■ **Brief**: Below are the records; copy each line in them that holds the word "benötigt".

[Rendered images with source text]

═══

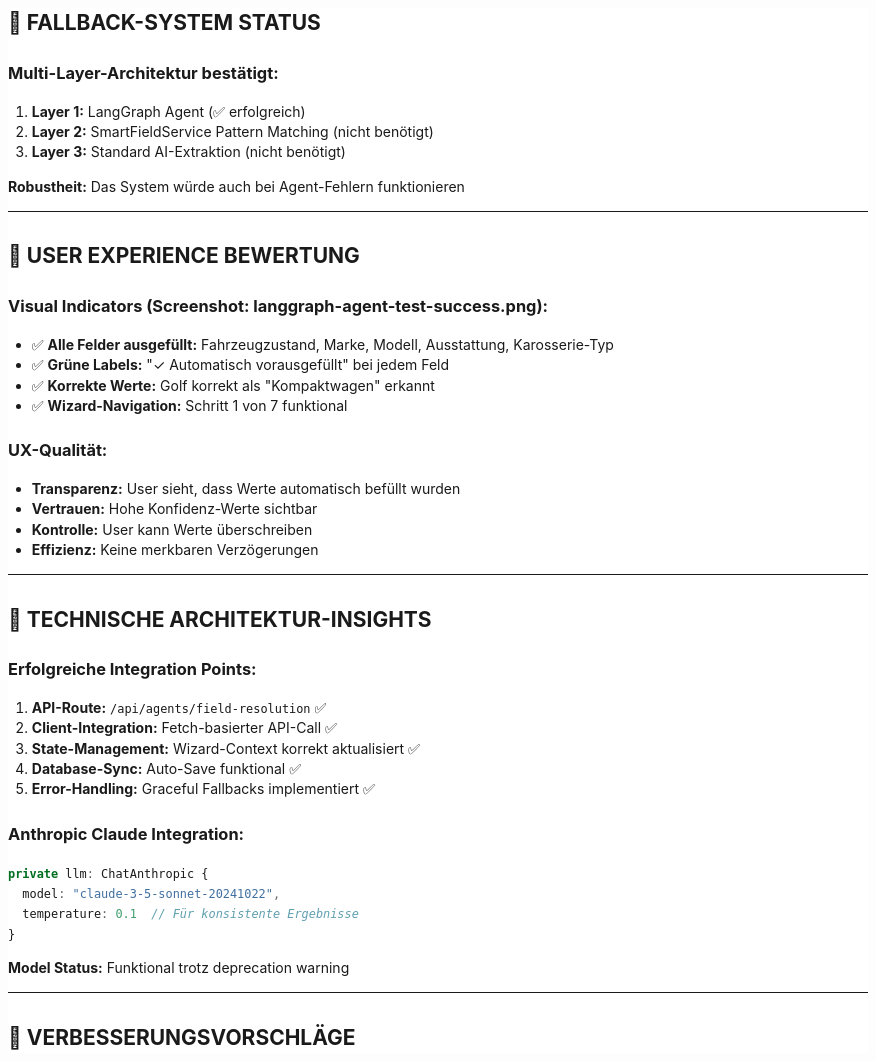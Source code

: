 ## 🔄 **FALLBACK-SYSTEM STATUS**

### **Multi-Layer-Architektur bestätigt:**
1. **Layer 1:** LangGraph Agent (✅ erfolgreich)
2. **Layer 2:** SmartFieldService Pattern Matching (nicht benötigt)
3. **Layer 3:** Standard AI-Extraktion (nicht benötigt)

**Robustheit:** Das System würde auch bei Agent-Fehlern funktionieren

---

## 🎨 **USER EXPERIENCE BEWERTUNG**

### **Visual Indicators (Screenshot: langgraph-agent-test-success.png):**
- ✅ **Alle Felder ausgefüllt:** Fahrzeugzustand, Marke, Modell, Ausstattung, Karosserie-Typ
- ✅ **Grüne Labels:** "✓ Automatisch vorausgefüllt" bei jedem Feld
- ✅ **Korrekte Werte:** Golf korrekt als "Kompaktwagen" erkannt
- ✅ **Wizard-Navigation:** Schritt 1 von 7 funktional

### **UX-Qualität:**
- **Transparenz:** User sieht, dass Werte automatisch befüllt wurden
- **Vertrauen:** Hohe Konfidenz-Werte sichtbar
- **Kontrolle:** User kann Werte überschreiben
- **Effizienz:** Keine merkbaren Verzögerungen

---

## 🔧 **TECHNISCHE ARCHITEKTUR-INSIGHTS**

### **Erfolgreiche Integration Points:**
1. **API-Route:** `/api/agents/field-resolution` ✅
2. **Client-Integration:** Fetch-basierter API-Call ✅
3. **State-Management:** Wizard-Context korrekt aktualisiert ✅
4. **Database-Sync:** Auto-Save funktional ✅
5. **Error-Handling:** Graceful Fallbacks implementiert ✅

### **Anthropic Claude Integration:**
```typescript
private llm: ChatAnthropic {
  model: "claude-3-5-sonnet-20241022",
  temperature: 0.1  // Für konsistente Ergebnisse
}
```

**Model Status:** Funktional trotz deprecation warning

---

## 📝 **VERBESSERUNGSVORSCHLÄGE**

═══

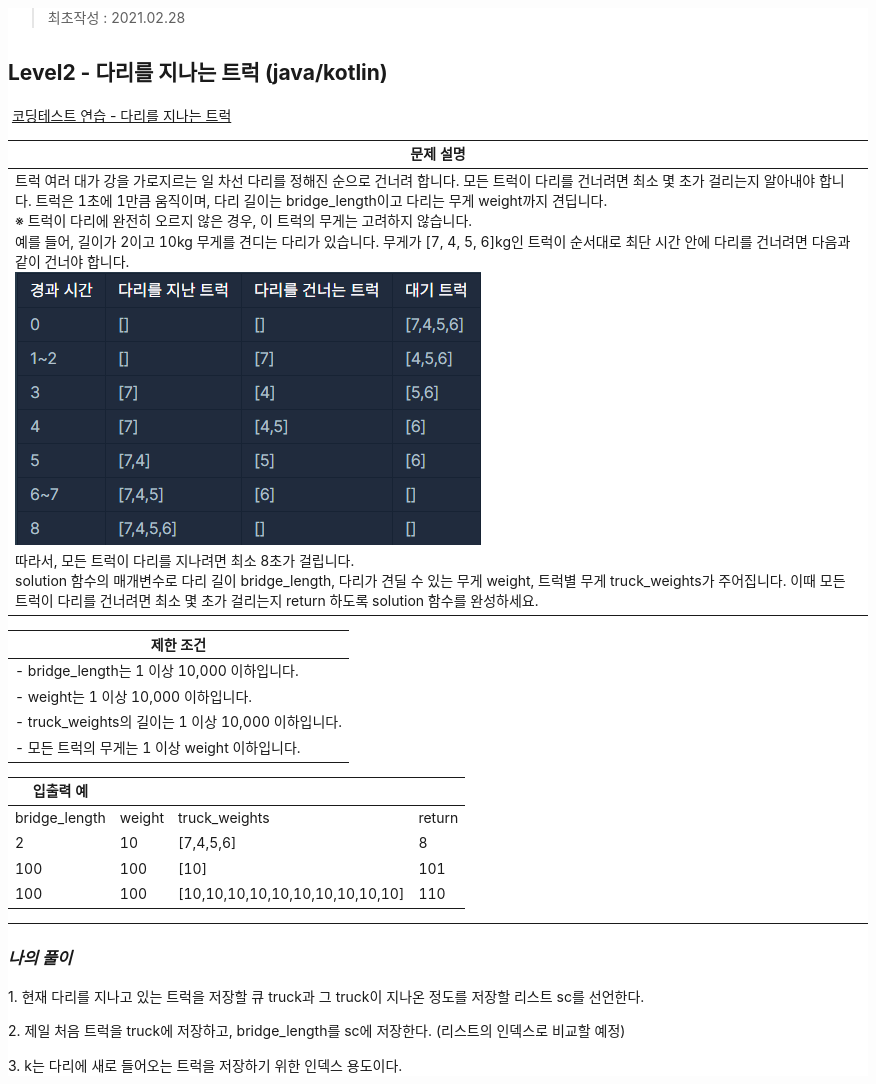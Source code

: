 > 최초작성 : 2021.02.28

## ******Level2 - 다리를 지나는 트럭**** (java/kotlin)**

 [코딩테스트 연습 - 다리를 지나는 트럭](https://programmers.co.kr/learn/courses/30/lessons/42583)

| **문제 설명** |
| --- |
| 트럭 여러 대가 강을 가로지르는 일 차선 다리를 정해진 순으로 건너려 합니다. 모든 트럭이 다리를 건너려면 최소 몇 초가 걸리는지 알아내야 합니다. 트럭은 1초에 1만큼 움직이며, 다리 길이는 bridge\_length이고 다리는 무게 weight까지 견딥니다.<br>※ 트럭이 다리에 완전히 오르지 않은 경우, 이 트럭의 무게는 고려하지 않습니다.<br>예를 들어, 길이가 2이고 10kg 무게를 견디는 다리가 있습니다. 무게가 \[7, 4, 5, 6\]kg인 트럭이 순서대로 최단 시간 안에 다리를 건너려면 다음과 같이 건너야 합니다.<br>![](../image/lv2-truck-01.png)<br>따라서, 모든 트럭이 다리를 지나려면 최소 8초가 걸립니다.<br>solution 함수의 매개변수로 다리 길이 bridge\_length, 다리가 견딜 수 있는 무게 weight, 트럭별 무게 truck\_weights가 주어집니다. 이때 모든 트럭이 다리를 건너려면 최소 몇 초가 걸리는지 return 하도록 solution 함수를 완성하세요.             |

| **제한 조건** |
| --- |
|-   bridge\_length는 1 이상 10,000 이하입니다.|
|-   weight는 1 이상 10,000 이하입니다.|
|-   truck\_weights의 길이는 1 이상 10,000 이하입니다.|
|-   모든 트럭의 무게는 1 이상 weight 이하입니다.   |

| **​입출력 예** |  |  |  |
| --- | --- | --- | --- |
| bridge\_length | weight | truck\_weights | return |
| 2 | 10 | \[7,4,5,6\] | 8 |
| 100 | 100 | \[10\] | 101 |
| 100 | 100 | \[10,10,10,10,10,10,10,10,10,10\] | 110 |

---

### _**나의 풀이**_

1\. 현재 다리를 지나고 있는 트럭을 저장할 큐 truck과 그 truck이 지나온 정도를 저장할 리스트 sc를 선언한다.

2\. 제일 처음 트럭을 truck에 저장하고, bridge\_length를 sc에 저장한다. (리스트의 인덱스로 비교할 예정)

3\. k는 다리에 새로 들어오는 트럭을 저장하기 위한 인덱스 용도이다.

═══

■ **Task response**:
2. **Layer 2:** SmartFieldService Pattern Matching (nicht benötigt)
3. **Layer 3:** Standard AI-Extraktion (nicht benötigt)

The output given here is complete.